Başbakan Recep Tayyip Erdoğan'a destek amacıyla kefeni simgeleyen beyaz çarşafa sarınarak 5 gün önce İstanbul'dan Ankara'ya yola çıkan Remzi Can, Düzce'ye ulaştı.
Mehmet Akif Ersoy'un Edirnekapı Şehitliği'ndeki mezarında 24 Aralık Salı günü dualarla yürüyüşe başlayan Can, 230 kilometre yol kat etti.
Can, AA muhabirine yaptığı açıklamada, Mehmet Akif Ersoy'un hayatının çilelerle geçmesi nedeniyle yürüyüşe onun mezarından başladığını söyledi.
"Bu yürüyüşü Sayın Başbakanımız ve arkadaşları için yapıyorum. Onlar milletin vekilidir. Seçimle geldiler, 'birileri istedi' diye gitmeyecekler" diyen Can, şöyle konuştu:
"Bizler onları Menderes'e yapıldığı gibi yalnız bırakmayacağız. Şu kefenim de bunun göstergesidir.
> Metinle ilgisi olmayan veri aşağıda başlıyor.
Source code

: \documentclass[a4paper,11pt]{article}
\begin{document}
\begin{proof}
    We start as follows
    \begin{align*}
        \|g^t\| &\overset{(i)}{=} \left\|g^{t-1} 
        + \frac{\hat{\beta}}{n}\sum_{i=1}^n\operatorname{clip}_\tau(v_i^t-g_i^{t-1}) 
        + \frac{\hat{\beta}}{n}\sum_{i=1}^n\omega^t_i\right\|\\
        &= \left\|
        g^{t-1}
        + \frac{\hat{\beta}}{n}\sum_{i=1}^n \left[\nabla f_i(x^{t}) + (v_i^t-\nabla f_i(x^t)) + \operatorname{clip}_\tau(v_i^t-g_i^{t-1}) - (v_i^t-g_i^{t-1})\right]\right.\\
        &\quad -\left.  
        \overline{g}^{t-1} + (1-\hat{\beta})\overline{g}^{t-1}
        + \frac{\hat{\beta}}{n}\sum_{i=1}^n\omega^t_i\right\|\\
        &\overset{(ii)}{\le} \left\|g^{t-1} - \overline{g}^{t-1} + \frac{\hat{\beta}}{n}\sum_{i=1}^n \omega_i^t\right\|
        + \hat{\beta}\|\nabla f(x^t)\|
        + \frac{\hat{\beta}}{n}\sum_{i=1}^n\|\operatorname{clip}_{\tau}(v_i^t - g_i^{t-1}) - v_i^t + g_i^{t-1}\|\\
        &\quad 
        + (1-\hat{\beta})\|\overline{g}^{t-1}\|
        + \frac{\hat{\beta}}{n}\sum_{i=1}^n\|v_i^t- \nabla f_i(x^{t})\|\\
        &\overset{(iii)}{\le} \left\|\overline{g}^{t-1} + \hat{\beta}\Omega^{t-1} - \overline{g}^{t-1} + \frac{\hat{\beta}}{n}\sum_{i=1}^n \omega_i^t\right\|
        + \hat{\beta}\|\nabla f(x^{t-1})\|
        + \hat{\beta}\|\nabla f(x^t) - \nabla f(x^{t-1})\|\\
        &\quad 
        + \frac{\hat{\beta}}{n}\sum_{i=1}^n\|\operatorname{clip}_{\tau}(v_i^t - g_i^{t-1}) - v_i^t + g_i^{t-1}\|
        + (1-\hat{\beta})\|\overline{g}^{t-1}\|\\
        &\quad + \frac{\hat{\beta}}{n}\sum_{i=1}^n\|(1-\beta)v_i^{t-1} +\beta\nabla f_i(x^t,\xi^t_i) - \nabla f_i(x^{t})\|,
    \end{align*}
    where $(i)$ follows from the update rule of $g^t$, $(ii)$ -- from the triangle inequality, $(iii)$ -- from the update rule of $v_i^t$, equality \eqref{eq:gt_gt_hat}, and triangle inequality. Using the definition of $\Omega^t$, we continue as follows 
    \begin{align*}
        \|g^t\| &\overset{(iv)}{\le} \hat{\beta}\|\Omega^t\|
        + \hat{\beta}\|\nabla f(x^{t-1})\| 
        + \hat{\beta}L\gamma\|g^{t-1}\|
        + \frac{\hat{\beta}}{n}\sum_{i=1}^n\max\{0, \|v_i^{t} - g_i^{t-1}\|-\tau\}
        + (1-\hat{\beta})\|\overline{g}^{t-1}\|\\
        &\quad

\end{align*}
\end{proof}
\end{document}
Ankara'ya kadar yürümeyi planlıyorum. Bu ülkede bazıları darbe ve darbecilik istiyor. Hep birileri muhalefet yapıyor. Darbeden yana tavır sergiliyor. Bu ülkede 1. köprü yapılırken de muhalefet yaptılar, 3. köprü yapılırken de muhalefet yapıyorlar. Memlekete bir çivi çakmak akıllarına gelmiyor. Sayın Başbakan ve arkadaşları, tıpkı Peygamber Efendimiz'in torunları gibi taşlanıyor, kılıçtan geçiriliyor ancak dimdik ayaktalar. Bedir'in aslanlarına benzetiyorum. Görüşme sebebiyle değil, destek verdiğim için yürüyorum ama kabul ederlerse kendilerinin ve arkadaşlarının kahvesini içmek istiyorum."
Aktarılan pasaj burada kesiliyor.